Almost thirty years ago, Reggie wrote to her family that working with Mother Teresa “has been life-transforming.” But the experience left her asking some uncomfortable questions that she shared with her family at that time.
“As a budding Christian, which is what I suppose I am, how can I pretend to love my neighbor as myself when I am earning a large salary while my neighbor freezes to death on the steps of my office building? Will I ever find the answers to these questions, and if I do, will I have the strength to act on them, especially if it means turning down the elite legal career that beckons me so seductively?” she wrote in 1988.
From Mother Teresa’s example, Reggie began to see an answer to her questions.
“For me, Mother Teresa serves as a signpost in answering these questions. She says we frequently get so caught up in grand plans to save the world that we don’t see the little things right in front of us that we could do to help our neighbors. The result is that we end up doing nothing, pushing the grand plan into the future as it is always too intimidating to start now. She points out that when she started her order she had no ‘grand plans,’ but began by picking up one dying man off the street. If she had known in the beginning what a massive worldwide organization her order would become she fears she never would have had the gumption to start it,” she wrote to her family.

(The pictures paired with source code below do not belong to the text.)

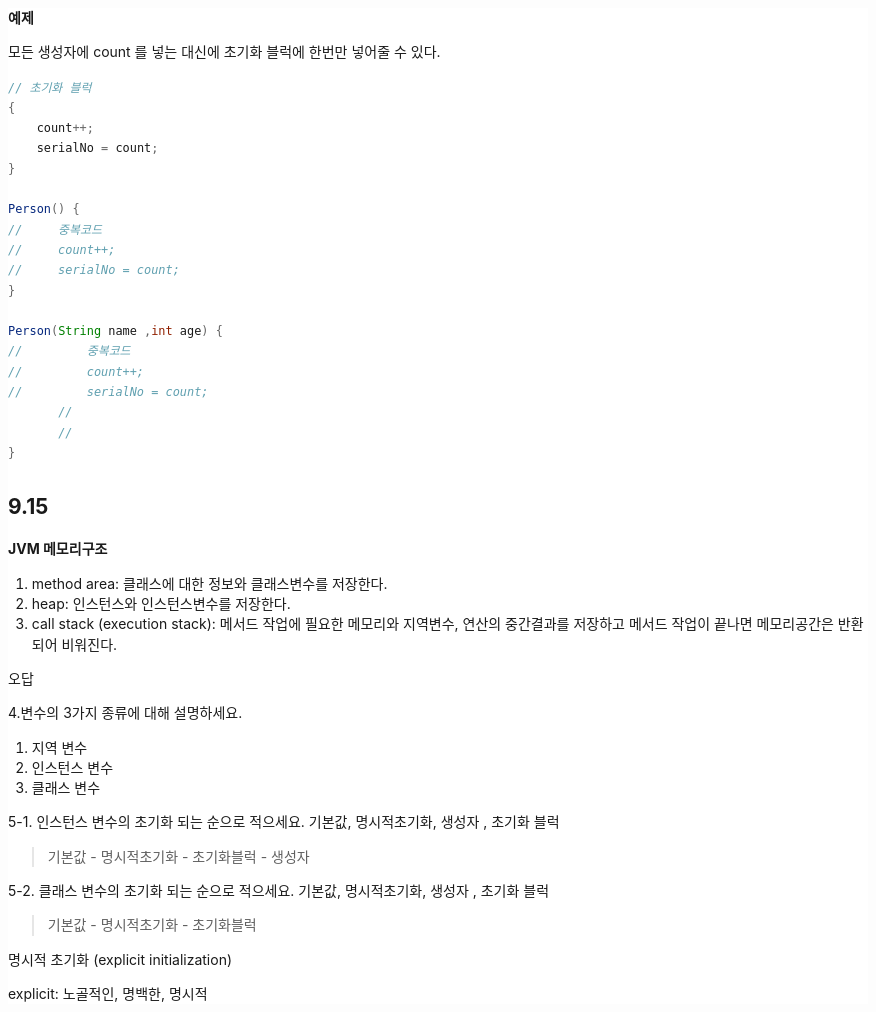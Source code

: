 **예제**

모든 생성자에 count 를 넣는 대신에 초기화 블럭에 한번만 넣어줄 수 있다.

```java
// 초기화 블럭
{
    count++;
    serialNo = count;
}

Person() {
//     중복코드
//	   count++;
//	   serialNo = count;
}

Person(String name ,int age) {
//         중복코드
//		   count++;
//		   serialNo = count;
       //
       //
}
```

## 9.15

**JVM 메모리구조**

1. method area: 클래스에 대한 정보와 클래스변수를 저장한다.
2. heap: 인스턴스와 인스턴스변수를 저장한다.
3. call stack (execution stack): 메서드 작업에 필요한 메모리와 지역변수, 연산의 중간결과를 저장하고 메서드 작업이 끝나면 메모리공간은 반환되어 비워진다.

오답

4.변수의 3가지 종류에 대해 설명하세요.

1. 지역 변수
2. 인스턴스 변수
3. 클래스 변수

5-1. 인스턴스 변수의 초기화 되는 순으로 적으세요.
   기본값, 명시적초기화, 생성자 , 초기화 블럭

> 기본값 - 명시적초기화 - 초기화블럭 - 생성자

5-2. 클래스 변수의 초기화 되는 순으로 적으세요.
   기본값, 명시적초기화, 생성자 , 초기화 블럭

> 기본값 - 명시적초기화 - 초기화블럭

명시적 초기화 (explicit initialization)

explicit: 노골적인, 명백한, 명시적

She concluded her 1988 letter this way: “She is also fond of saying that what counts is not how much we accomplish, but how much love we put into what we accomplish – so that if we are truly loving in the small project we undertake for your neighbor, God will soon increase our opportunities to love.
“Therefore, if we don’t know what to do with our lives, we should start our quest to find out by loving our neighbor in whatever humble way we can. In this way, we will get closer to God, whose design for our lives will unfold before us, day by day,” she wrote.